TfL sometimes struggle to get the media to notice a good press launch, but I got lucky yesterday and stumbled upon their latest project at Waterloo station while travelling home from riding a duff bus. I knew something was up when I noticed an art workshop at the top of the Jubilee line escalators and a stash of luxurious-looking leaflets in the rack by the ticket machines. And I confirmed my suspicions at the foot of the escalators when I walked straight into a full-on bash celebrating the launch of the latest Art on the Underground project. Imagine there are a couple of dozen leaflet-clutchers milling around to the left of this swirly songbird artwork, all looking important and admiring their handiwork, because there were and I've cropped them out.
This is Go Find Miracles by Rory Pilgrim, a new sound installation that'll be played out along the moving walkway at Waterloo station for the next couple of weeks. It was inspired by something unexpectedly tangential - the connections between London's architecture and the Isle of Portland - and combines choral music and spoken word in a looping ten minute presentation.

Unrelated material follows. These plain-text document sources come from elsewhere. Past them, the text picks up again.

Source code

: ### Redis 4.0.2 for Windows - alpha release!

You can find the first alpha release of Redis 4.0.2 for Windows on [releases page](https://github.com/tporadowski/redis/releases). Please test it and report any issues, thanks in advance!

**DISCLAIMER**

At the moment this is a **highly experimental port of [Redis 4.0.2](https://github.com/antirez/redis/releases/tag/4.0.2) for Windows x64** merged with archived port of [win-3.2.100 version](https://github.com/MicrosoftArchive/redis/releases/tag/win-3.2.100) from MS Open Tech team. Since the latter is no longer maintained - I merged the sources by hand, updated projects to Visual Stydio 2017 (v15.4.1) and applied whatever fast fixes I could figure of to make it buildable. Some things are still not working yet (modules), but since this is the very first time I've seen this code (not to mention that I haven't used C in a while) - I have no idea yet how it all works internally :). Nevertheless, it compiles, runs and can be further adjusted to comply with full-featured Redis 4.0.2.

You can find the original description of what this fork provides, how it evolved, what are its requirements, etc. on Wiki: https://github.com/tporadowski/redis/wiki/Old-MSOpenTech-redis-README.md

Recording took place at two underground locations, one the disused Jubilee line platforms at Charing Cross and the other a Portland stone mine, with singers including alumni of the Prison Choir Project and following a creative workshop at a feminist library. There are so many surprising layers to this project that you'll only fully unpick them if you read the dense text on the Art On The Underground page or pick up a leaflet, which hardly anyone passing through will. It is a top-quality leaflet on posh paper in six-part gatefold which opens out to reveal a colourful songbird poster, this because Art on the Underground still has a proper budget.
I diverted off my planned journey to ride the travelator there and back to experience Go Find Miracles for myself. I would show you a photo but the passageway remains lined by dozens of distracting adverts for alibaba.com, not swirly songbirds, because marketing always trumps art. My passage was accompanied by forceful poetry with a musical soundscape, also a whole new crowd of arty guests who looked like they might have contributed to the project. But just as I was getting into the sequence of call and response a male voice interrupted with a long announcement about CCTV, looking after your belongings and ended with See It Say It Sorted, which is about as far from poetry as you can get. By the time the philistine intrusion ended we'd skipped 20 seconds of the sound installation, because health and safety always trumps art, and nobody's ever going to hear the full 10 minutes anyway.
The best way to experience Go Find Miracles may thus be to listen to the audio file on Soundcloud without fear of interruption, but Rory and TfL would rather you came and heard it for yourself this week and next, 10am to 5pm only, along an ad-strewn travelator. It's enchanting but if it causes one single traveller to go beneath the surface to imagine new structures of repair and possibility, or to muse on breaking cycles of harm to find space for miracles, it'll be a miracle.